By Andrew Warshaw in Manama, Bahrain
July 10 – Organisers of the three-country north American 2026 World Cup bid insist the bid will be clean and not be faced with any allegations of wrongdoing.
CONCACAF was one of the two confederations humiliated by the FifaGate scandal, with a raft of its senior executives brought down either by ethics investigations or the US judicial authorities – or both.
But after their latest extraordinary congress here, organisers re-iterated the confederation’s efforts to project a new image of transparency and put its unfortunate past behind it.

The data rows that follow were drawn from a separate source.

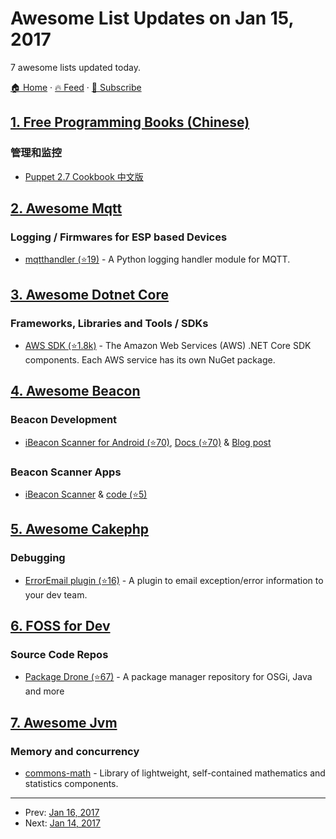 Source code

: # Awesome List Updates on Jan 15, 2017

7 awesome lists updated today.

[🏠 Home](/README.md) · [🔥 Feed](https://test.trackawesomelist.com/feed.xml) · [📮 Subscribe](https://trackawesomelist.us17.list-manage.com/subscribe?u=d2f0117aa829c83a63ec63c2f&id=36a103854c)



## [1. Free Programming Books (Chinese)](/content/EbookFoundation/free-programming-books/books/free-programming-books-zh/README.md)

### 管理和监控

*   [Puppet 2.7 Cookbook 中文版](https://www.gitbook.com/book/wizardforcel/puppet-27-cookbook/details)

## [2. Awesome Mqtt](/content/hobbyquaker/awesome-mqtt/README.md)

### Logging / Firmwares for ESP based Devices

*   [mqtthandler (⭐19)](https://github.com/changyuheng/MQTTHandler) - A Python logging handler module for MQTT.

## [3. Awesome Dotnet Core](/content/thangchung/awesome-dotnet-core/README.md)

### Frameworks, Libraries and Tools / SDKs

*   [AWS SDK (⭐1.8k)](https://github.com/aws/aws-sdk-net) - The Amazon Web Services (AWS) .NET Core SDK components. Each AWS service has its own NuGet package.

## [4. Awesome Beacon](/content/rabschi/awesome-beacon/README.md)

### Beacon Development

*   [iBeacon Scanner for Android (⭐70)](https://github.com/inthepocket/ibeacon-scanner-android), [Docs (⭐70)](https://github.com/inthepocket/ibeacon-scanner-android/wiki) & [Blog post](http://developer.inthepocket.mobi/2016/11/24/ibeacon-scanner-android/)

### Beacon Scanner Apps

*   [iBeacon Scanner](https://play.google.com/store/apps/details?id=be.createweb.beaconscanner) & [code (⭐5)](https://github.com/eliaslecomte/ibeacon-scanner-app)

## [5. Awesome Cakephp](/content/FriendsOfCake/awesome-cakephp/README.md)

### Debugging

*   [ErrorEmail plugin (⭐16)](https://github.com/ebrigham1/cakephp-error-email) - A plugin to email exception/error information to your dev team.

## [6. FOSS for Dev](/content/tvvocold/FOSS-for-Dev/README.md)

### Source Code Repos

*   [Package Drone (⭐67)](https://github.com/eclipse/packagedrone) - A package manager repository for OSGi, Java and more

## [7. Awesome Jvm](/content/deephacks/awesome-jvm/README.md)

### Memory and concurrency

*   [commons-math](http://commons.apache.org/proper/commons-math) - Library of lightweight, self-contained mathematics and statistics components.

---

- Prev: [Jan 16, 2017](/content/2017/01/16/README.md)
- Next: [Jan 14, 2017](/content/2017/01/14/README.md) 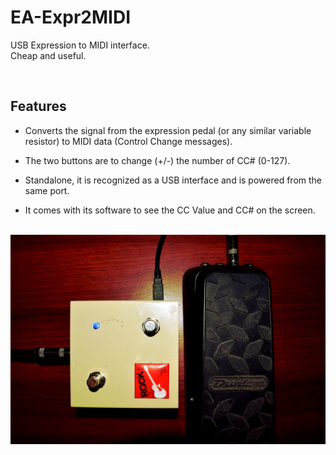 # EA-Expr2MIDI

USB Expression to MIDI interface.\
Cheap and useful.

&nbsp;
## Features
* Converts the signal from the expression pedal (or any similar variable resistor) to MIDI data (Control Change messages).

* The two buttons are to change (+/-) the number of CC# (0-127).

* Standalone, it is recognized as a USB interface and is powered from the same port.

* It comes with its software to see the CC Value and CC# on the screen.

&nbsp;
![](expr2MIDI.jpg)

“It’s a fair question,” said US Soccer president Sunil Gulati. “Everyone involved in the bid will have the highest ethical standards. You won’t see cases of people passing background checks and then found to be guilty of certain violations.”
FIFA decided on Tuesday to leave open the bidding process for the 2026 World Cup until August, rejecting an attempt by the United States, Canada and Mexico to fast-track their plans. Much has been made of a potential bid from perennial bridesmaids Morocco but so far that has not materialised.
Gulati hinted it might though that would only work if it was a joint bid with a fellow African country given the expansion to 48 finalists in 2026 and the need for sufficient facilities.
“Morocco is always the one that is mentioned,” said Gulati. “Not surprising because they’ve bid before. We had a chat with them yesterday. It’s possible they may bid but we will make sure we meet all the FIFA standards. The effort we make will be respective of whether other countries bid.”
Mexican FA chief Decio de Maria repeated previous assertions that his football-mad nation would be happy with hosting just 10 of the 80 proposed games even though the Mexican media have been up in arms.
“I’ve been asked this many times,” he said. “We always wanted to host for a third time and as things are today we are very glad we can be partners. Whether 10 games are not enough or too many, that’s secondary.”